『二ギハヤヒ』 戸矢学 (河出書房新社)
『先代旧事本紀』から探る物部氏の祖神
ニギハヤヒ…謎の多い神様です。それだけに古代史ファンには人気です。
私はつい最近まで、それほど興味を持っていませんでした。しかし、どうも最近気になってしかたないんですよね。
そこで何冊か関係書を買って読んでいます。一番最初に読んだのが、谷川健一さんの「白鳥伝説」でした。記事にも書いたように、これは知識の不足している私にはちょっと厳しい本でした。おそらく今読むともう少し理解が深まるかもしれません。
ただ、あの本を読んでから、甲斐国白鳥神社を発見(?)したり、物部と安倍にまつわるご縁がいろいろと深まったたり、また、仲小路彰の神話解釈に触れるなどして、なんとなく自分の中にあるイメージが浮かんできているのでした。
まだ、それをはっきりは表現できませんが、ものすごく簡単に言うと、出雲系(大国主・大物主系)、あるいはニギハヤヒ系(長髄彦系)が、天照系(神武・日本武系)に「国譲り」した、すなわち縄文が弥生に表面的には征服されたように見えるが、実際にはその中心的精神である「和魂(にぎみたま)」が温存・継承されることになったと。
それが、のちの蘇我氏による物部討伐、そして聖徳太子の十七条憲法による「和」の継承につながったり、とにかく一つの「国譲り」の雛型が日本では繰り返されながら、その「和魂」が生き続けてきたということになります。
私の極論によると、たとえば先の敗戦とアメリカによる統治、さらには日本国憲法にもその理論というか手法というか知恵というかが継承されています。
昨日の「変わり続けることによって変わらない」「動いているから動じない」、あるいはソチ五輪における浅田真央選手による「負けて勝つ」にもつながりますよね。日本という国の本質はそこにあるのだと、最近強く思うわけであります。
そうそう、オリンピックと言えば、羽生結弦とニギハヤヒなんていう(トンデモな)記事も書きましたっけ。いや、案外人気でしたよ、この記事。

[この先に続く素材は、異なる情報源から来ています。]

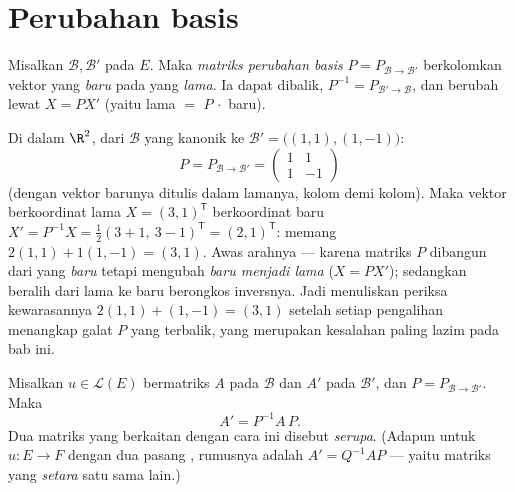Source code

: \section{Perubahan basis}

\begin{definition}\label{def:b1:matrices:changeofbasis}
Misalkan $\mathcal{B}, \mathcal{B}'$  pada $E$. Maka \emph{matriks
perubahan basis} $P =
P_{\mathcal{B}\to\mathcal{B}'}$ berkolomkan 
vektor  yang \emph{baru} pada  yang \emph{lama}. Ia
dapat dibalik, $P^{-1} = P_{\mathcal{B}'\to\mathcal{B}}$, dan
 berubah lewat $X = PX'$ (yaitu lama $=$ $P\,\cdot$ baru).
\end{definition}

\begin{example}
\label{ex:b1:matrices:changerun}
Di dalam $\R^2$, dari $\mathcal B$ yang kanonik ke $\mathcal B' =
\bigl((1,1), (1,-1)\bigr)$:
\[
P = P_{\mathcal B\to\mathcal B'} =
\begin{pmatrix} 1 & 1\\ 1 & -1 \end{pmatrix}
\]
(dengan vektor barunya ditulis dalam  lamanya, kolom demi kolom). Maka
vektor berkoordinat lama $X = (3, 1)^{\mathsf T}$ berkoordinat
baru $X' = P^{-1}X = \frac12(3 + 1,\ 3 - 1)^{\mathsf T} =
(2, 1)^{\mathsf T}$: memang $2(1,1) + 1(1,-1) = (3,1)$. Awas arahnya
--- karena matriks $P$ dibangun dari  yang \emph{baru}
tetapi mengubah  \emph{baru menjadi lama} ($X = PX'$); sedangkan beralih
dari lama ke baru berongkos inversnya. Jadi menuliskan periksa kewarasannya
$2(1,1) + (1,-1) = (3,1)$ setelah setiap pengalihan menangkap
galat $P$ yang terbalik, yang merupakan kesalahan paling lazim pada
bab ini.
\end{example}

\begin{theorem}\label{thm:b1:matrices:conjugation}
Misalkan $u \in \mathcal{L}(E)$ bermatriks $A$ pada $\mathcal{B}$ dan $A'$
pada $\mathcal{B}'$, dan $P = P_{\mathcal{B}\to\mathcal{B}'}$. Maka
\[
A' = P^{-1} A\, P .
\]
Dua matriks yang berkaitan dengan cara ini disebut \emph{serupa}. (Adapun untuk $u \colon E \to F$ dengan dua pasang ,
rumusnya adalah $A' = Q^{-1} A P$ --- yaitu matriks yang \emph{setara}
satu sama lain.)
\end{theorem}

というわけで、ちっとも本の紹介になりませんね。こちらの戸矢さんの「ニギハヤヒ」論、とっても面白くスリリングで、読み物としては非常に楽しかった。
この戸矢説が正しいのかどうか、知識も思索も少ない私には全くわかりませんが、いろいろとインスパイアされたことは確かです。
ちょっと細かいことですが、たとえば全国に物部神社は十七しかなく、中でもニギハヤヒが祭神となっているは二社しかないとのこと。そして、その一つが山梨にある。石和の物部神社です。さっそく行ってみなくては。
笛吹市と言えば、御坂に美和神社がありますね。祭神は大物主です。やはり、甲斐の国は縄文の臭いが強いなと。
「美和」という字も、考えてみれば尊称美称に「和」ですね。どうも、私の最近のキーワードは「和(にぎ)」のようです。
もちろんそこには富士山や皇室とも関係の深い「ニニギ」も入ってきます。ニニギとニギハヤヒの関係も謎ですし。
勝者の歴史書には「征服」のように書かれますけれども、実際には「禅譲」だったのだと思います。そして、その「禅譲」の裏には縄文の生き残り&再生のプログラムが秘されている。
その秘されたモノが時々地下水脈から噴き出してくるのです。安倍総理も案外それなのかもしれません。和魂が表面化する時には荒魂となって見えるものですから。
そして今日は二・二六事件の日でしたね。
結局、この本の内容とは関係ない話に…いや、充分関係しているか。
あっそうそう、この本で初めて「鎮魂(帰神)」の本当の意味がよく分かりました。それだけでも大収穫。